**Goal of the exercise:** Although the entries contain pictures, repeat only their words, exactly as written.

Data items:
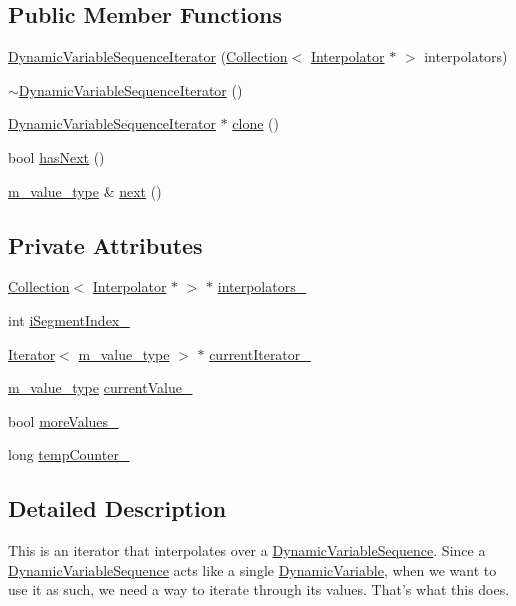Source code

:\subsection*{Public Member Functions}
\begin{CompactItemize}
\item 
\hyperlink{classDynamicVariableSequenceIterator_a0}{Dynamic\-Variable\-Sequence\-Iterator} (\hyperlink{classCollection}{Collection}$<$ \hyperlink{classInterpolator}{Interpolator} $\ast$ $>$ interpolators)
\item 
\hyperlink{classDynamicVariableSequenceIterator_a1}{$\sim$Dynamic\-Variable\-Sequence\-Iterator} ()
\item 
\hyperlink{classDynamicVariableSequenceIterator}{Dynamic\-Variable\-Sequence\-Iterator} $\ast$ \hyperlink{classDynamicVariableSequenceIterator_a2}{clone} ()
\item 
bool \hyperlink{classDynamicVariableSequenceIterator_a3}{has\-Next} ()
\item 
\hyperlink{Types_8h_a3}{m\_\-value\_\-type} \& \hyperlink{classDynamicVariableSequenceIterator_a4}{next} ()
\end{CompactItemize}
\subsection*{Private Attributes}
\begin{CompactItemize}
\item 
\hyperlink{classCollection}{Collection}$<$ \hyperlink{classInterpolator}{Interpolator} $\ast$ $>$ $\ast$ \hyperlink{classDynamicVariableSequenceIterator_r0}{interpolators\_\-}
\item 
int \hyperlink{classDynamicVariableSequenceIterator_r1}{i\-Segment\-Index\_\-}
\item 
\hyperlink{classIterator}{Iterator}$<$ \hyperlink{Types_8h_a3}{m\_\-value\_\-type} $>$ $\ast$ \hyperlink{classDynamicVariableSequenceIterator_r2}{current\-Iterator\_\-}
\item 
\hyperlink{Types_8h_a3}{m\_\-value\_\-type} \hyperlink{classDynamicVariableSequenceIterator_r3}{current\-Value\_\-}
\item 
bool \hyperlink{classDynamicVariableSequenceIterator_r4}{more\-Values\_\-}
\item 
long \hyperlink{classDynamicVariableSequenceIterator_r5}{temp\-Counter\_\-}
\end{CompactItemize}


\subsection{Detailed Description}
This is an iterator that interpolates over a \hyperlink{classDynamicVariableSequence}{Dynamic\-Variable\-Sequence}. Since a \hyperlink{classDynamicVariableSequence}{Dynamic\-Variable\-Sequence} acts like a single \hyperlink{classDynamicVariable}{Dynamic\-Variable}, when we want to use it as such, we need a way to iterate through its values. That's what this does.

**Result for this task:**
Source code

:\subsection*{Public Member Functions}
\begin{CompactItemize}
\item 
\hyperlink{classDynamicVariableSequenceIterator_a0}{Dynamic\-Variable\-Sequence\-Iterator} (\hyperlink{classCollection}{Collection}$<$ \hyperlink{classInterpolator}{Interpolator} $\ast$ $>$ interpolators)
\item 
\hyperlink{classDynamicVariableSequenceIterator_a1}{$\sim$Dynamic\-Variable\-Sequence\-Iterator} ()
\item 
\hyperlink{classDynamicVariableSequenceIterator}{Dynamic\-Variable\-Sequence\-Iterator} $\ast$ \hyperlink{classDynamicVariableSequenceIterator_a2}{clone} ()
\item 
bool \hyperlink{classDynamicVariableSequenceIterator_a3}{has\-Next} ()
\item 
\hyperlink{Types_8h_a3}{m\_\-value\_\-type} \& \hyperlink{classDynamicVariableSequenceIterator_a4}{next} ()
\end{CompactItemize}
\subsection*{Private Attributes}
\begin{CompactItemize}
\item 
\hyperlink{classCollection}{Collection}$<$ \hyperlink{classInterpolator}{Interpolator} $\ast$ $>$ $\ast$ \hyperlink{classDynamicVariableSequenceIterator_r0}{interpolators\_\-}
\item 
int \hyperlink{classDynamicVariableSequenceIterator_r1}{i\-Segment\-Index\_\-}
\item 
\hyperlink{classIterator}{Iterator}$<$ \hyperlink{Types_8h_a3}{m\_\-value\_\-type} $>$ $\ast$ \hyperlink{classDynamicVariableSequenceIterator_r2}{current\-Iterator\_\-}
\item 
\hyperlink{Types_8h_a3}{m\_\-value\_\-type} \hyperlink{classDynamicVariableSequenceIterator_r3}{current\-Value\_\-}
\item 
bool \hyperlink{classDynamicVariableSequenceIterator_r4}{more\-Values\_\-}
\item 
long \hyperlink{classDynamicVariableSequenceIterator_r5}{temp\-Counter\_\-}
\end{CompactItemize}


\subsection{Detailed Description}
This is an iterator that interpolates over a \hyperlink{classDynamicVariableSequence}{Dynamic\-Variable\-Sequence}. Since a \hyperlink{classDynamicVariableSequence}{Dynamic\-Variable\-Sequence} acts like a single \hyperlink{classDynamicVariable}{Dynamic\-Variable}, when we want to use it as such, we need a way to iterate through its values. That's what this does.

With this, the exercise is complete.